4.7 Compliance with Other Instruments. The Allocatee is not in material violation of any provision of its incorporation, charter, organization, formation or otherwise establishing documents, or in material violation of any loan agreement or other material agreement to which it is a party. The Allocatee is not in material violation of any instrument, judgment, decree, order, statute, rule or governmental regulation applicable to it, the violation of which might have a material adverse effect on the business, affairs, operations, or condition of the Allocatee.
4.8 Disclosure. Neither this Allocation Agreement, the Allocation Application nor any attachment hereto, nor any certification or other document referenced or incorporated herein or therein and furnished to the Fund by the Allocatee contains any untrue statement of a material fact or omits to state a material fact necessary in order to make the statements contained herein or therein, in light of the circumstances under which they were made, not misleading. The Allocatee has disclosed, in writing, to the Fund all facts that might reasonably be expected to result in a material adverse effect upon the Allocatee’s ability either to conduct its principal business or to carry out its proposed and herein authorized uses of the NMTC Allocation to be provided hereunder. The Allocatee has not knowingly and willfully made or used a document or writing containing any false, fictitious or fraudulent statement or entry as part of its correspondence or communication with the Fund. The Allocatee acknowledges, under 18 U.S.C. § 1001, that if it knowingly and willfully makes or uses such document or writing, it or its employee(s) or agents may be fined or imprisoned for not more than five years, or both.

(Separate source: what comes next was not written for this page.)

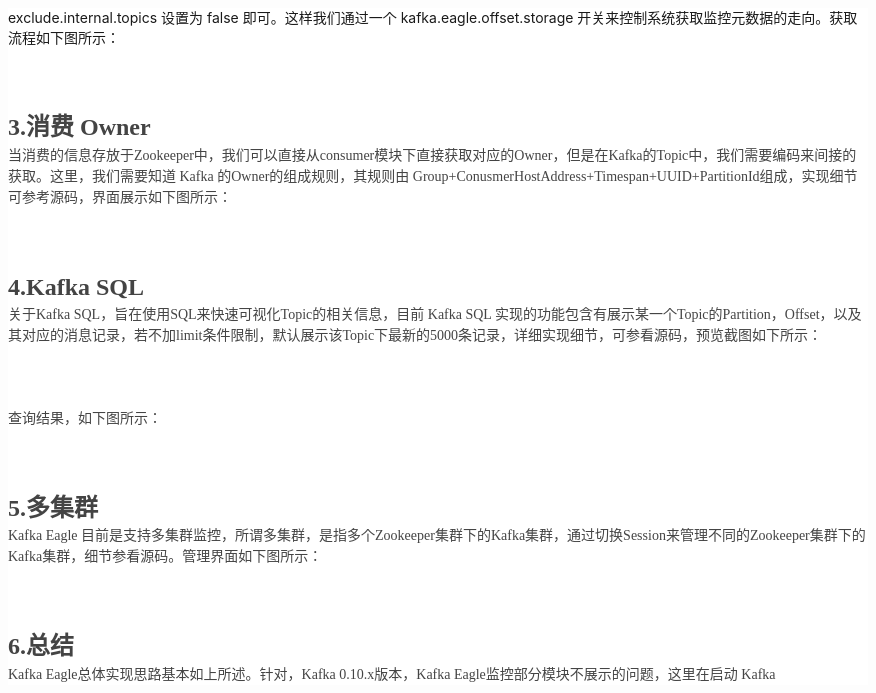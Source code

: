  exclude.internal.topics 设置为 false 即可。这样我们通过一个 kafka.eagle.offset.storage 开关来控制系统获取监控元数据的走向。获取流程如下图所示：</span><br style="color:rgb(68,68,68);font-family:Tahoma, 'Microsoft Yahei', Simsun;font-size:14px;line-height:21px;"><img id="aimg_29735" src="http://www.aboutyun.com/data/attachment/forum/201703/27/103154bl4lso7ultaksots.png" class="zoom" width="600" alt=""> <span style="color:rgb(68,68,68);font-family:Tahoma, 'Microsoft Yahei', Simsun;font-size:14px;line-height:21px;"></span><br style="color:rgb(68,68,68);font-family:Tahoma, 'Microsoft Yahei', Simsun;font-size:14px;line-height:21px;"><br style="color:rgb(68,68,68);font-family:Tahoma, 'Microsoft Yahei', Simsun;font-size:14px;line-height:21px;"><br style="color:rgb(68,68,68);font-family:Tahoma, 'Microsoft Yahei', Simsun;font-size:14px;line-height:21px;"><span style="font-size:24px;color:rgb(68,68,68);font-family:Tahoma, 'Microsoft Yahei', Simsun;"><span style="font-weight:700;">3.消费 Owner</span></span><br style="color:rgb(68,68,68);font-family:Tahoma, 'Microsoft Yahei', Simsun;font-size:14px;line-height:21px;"><span style="color:rgb(68,68,68);font-family:Tahoma, 'Microsoft Yahei', Simsun;font-size:14px;line-height:21px;">当消费的信息存放于Zookeeper中，我们可以直接从consumer模块下直接获取对应的Owner，但是在Kafka的Topic中，我们需要编码来间接的获取。这里，我们需要知道 Kafka 的Owner的组成规则，其规则由 Group+ConusmerHostAddress+Timespan+UUID+PartitionId组成，实现细节可参考源码，界面展示如下图所示：</span><br style="color:rgb(68,68,68);font-family:Tahoma, 'Microsoft Yahei', Simsun;font-size:14px;line-height:21px;"><img id="aimg_29736" src="http://www.aboutyun.com/data/attachment/forum/201703/27/103158go0pllplvlvkzkpm.png" class="zoom" width="600" alt=""> <span style="color:rgb(68,68,68);font-family:Tahoma, 'Microsoft Yahei', Simsun;font-size:14px;line-height:21px;"></span><br style="color:rgb(68,68,68);font-family:Tahoma, 'Microsoft Yahei', Simsun;font-size:14px;line-height:21px;"><br style="color:rgb(68,68,68);font-family:Tahoma, 'Microsoft Yahei', Simsun;font-size:14px;line-height:21px;"><br style="color:rgb(68,68,68);font-family:Tahoma, 'Microsoft Yahei', Simsun;font-size:14px;line-height:21px;"><span style="font-size:24px;color:rgb(68,68,68);font-family:Tahoma, 'Microsoft Yahei', Simsun;"><span style="font-weight:700;">4.Kafka SQL</span></span><br style="color:rgb(68,68,68);font-family:Tahoma, 'Microsoft Yahei', Simsun;font-size:14px;line-height:21px;"><span style="color:rgb(68,68,68);font-family:Tahoma, 'Microsoft Yahei', Simsun;font-size:14px;line-height:21px;">关于Kafka SQL，旨在使用SQL来快速可视化Topic的相关信息，目前 Kafka SQL 实现的功能包含有展示某一个Topic的Partition，Offset，以及其对应的消息记录，若不加limit条件限制，默认展示该Topic下最新的5000条记录，详细实现细节，可参看源码，预览截图如下所示：</span><br style="color:rgb(68,68,68);font-family:Tahoma, 'Microsoft Yahei', Simsun;font-size:14px;line-height:21px;"><img id="aimg_29737" src="http://www.aboutyun.com/data/attachment/forum/201703/27/103202r7t6xitfpnxvpwvr.png" class="zoom" width="600" alt=""> <span style="color:rgb(68,68,68);font-family:Tahoma, 'Microsoft Yahei', Simsun;font-size:14px;line-height:21px;"></span><br style="color:rgb(68,68,68);font-family:Tahoma, 'Microsoft Yahei', Simsun;font-size:14px;line-height:21px;"><br style="color:rgb(68,68,68);font-family:Tahoma, 'Microsoft Yahei', Simsun;font-size:14px;line-height:21px;"><br style="color:rgb(68,68,68);font-family:Tahoma, 'Microsoft Yahei', Simsun;font-size:14px;line-height:21px;"><span style="color:rgb(68,68,68);font-family:Tahoma, 'Microsoft Yahei', Simsun;font-size:14px;line-height:21px;">查询结果，如下图所示：</span><br style="color:rgb(68,68,68);font-family:Tahoma, 'Microsoft Yahei', Simsun;font-size:14px;line-height:21px;"><img id="aimg_29738" src="http://www.aboutyun.com/data/attachment/forum/201703/27/103222pbf4vvc4vqj74h9a.png" class="zoom" width="600" alt=""> <span style="color:rgb(68,68,68);font-family:Tahoma, 'Microsoft Yahei', Simsun;font-size:14px;line-height:21px;"></span><br style="color:rgb(68,68,68);font-family:Tahoma, 'Microsoft Yahei', Simsun;font-size:14px;line-height:21px;"><br style="color:rgb(68,68,68);font-family:Tahoma, 'Microsoft Yahei', Simsun;font-size:14px;line-height:21px;"><br style="color:rgb(68,68,68);font-family:Tahoma, 'Microsoft Yahei', Simsun;font-size:14px;line-height:21px;"><span style="font-size:24px;color:rgb(68,68,68);font-family:Tahoma, 'Microsoft Yahei', Simsun;"><span style="font-weight:700;">5.多集群</span></span><br style="color:rgb(68,68,68);font-family:Tahoma, 'Microsoft Yahei', Simsun;font-size:14px;line-height:21px;"><span style="color:rgb(68,68,68);font-family:Tahoma, 'Microsoft Yahei', Simsun;font-size:14px;line-height:21px;">Kafka Eagle 目前是支持多集群监控，所谓多集群，是指多个Zookeeper集群下的Kafka集群，通过切换Session来管理不同的Zookeeper集群下的Kafka集群，细节参看源码。管理界面如下图所示：</span><br style="color:rgb(68,68,68);font-family:Tahoma, 'Microsoft Yahei', Simsun;font-size:14px;line-height:21px;"><img id="aimg_29739" src="http://www.aboutyun.com/data/attachment/forum/201703/27/103223sndt47db5discsx5.png" class="zoom" width="600" alt=""> <span style="color:rgb(68,68,68);font-family:Tahoma, 'Microsoft Yahei', Simsun;font-size:14px;line-height:21px;"></span><br style="color:rgb(68,68,68);font-family:Tahoma, 'Microsoft Yahei', Simsun;font-size:14px;line-height:21px;"><br style="color:rgb(68,68,68);font-family:Tahoma, 'Microsoft Yahei', Simsun;font-size:14px;line-height:21px;"><br style="color:rgb(68,68,68);font-family:Tahoma, 'Microsoft Yahei', Simsun;font-size:14px;line-height:21px;"><span style="font-size:24px;color:rgb(68,68,68);font-family:Tahoma, 'Microsoft Yahei', Simsun;"><span style="font-weight:700;">6.总结</span></span><br style="color:rgb(68,68,68);font-family:Tahoma, 'Microsoft Yahei', Simsun;font-size:14px;line-height:21px;"><span style="color:rgb(68,68,68);font-family:Tahoma, 'Microsoft Yahei', Simsun;font-size:14px;line-height:21px;">Kafka Eagle总体实现思路基本如上所述。针对，Kafka 0.10.x版本，Kafka Eagle监控部分模块不展示的问题，这里在启动 Kafka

4.9 Taxes; Debts; Bankruptcy. The Allocatee is not delinquent on any debts owed to Federal, State or local governments including, but not limited to, amounts due under the Internal Revenue Code. The Allocatee has never filed for bankruptcy and has neither actual nor constructive knowledge of any pending or anticipated bankruptcy filings on its behalf.
4.10 Debarment. Suspension and Other Responsibility Matters. Pursuant to 31 C.F.R. 19.335, neither the Allocatee nor any of its principals (as defined by 31 C.F.R. 19.995): (a) are presently excluded or disqualified from covered transactions by any Federal department or agency; (b) within the three-year period preceding the Allocation Date, have been convicted of or had a civil judgment rendered against them for any of the offenses listed in 31 C.F.R. 19.800(a); (c) are presently indicted for or otherwise criminally or civilly charged by a governmental entity (Federal, State or local) with commission of any of the offenses listed in 31 C.F.R. 19.800(a); or (d) within the three-year period preceding the Allocation Date, have had one or more public transactions (Federal, State, or local) terminated for cause or default.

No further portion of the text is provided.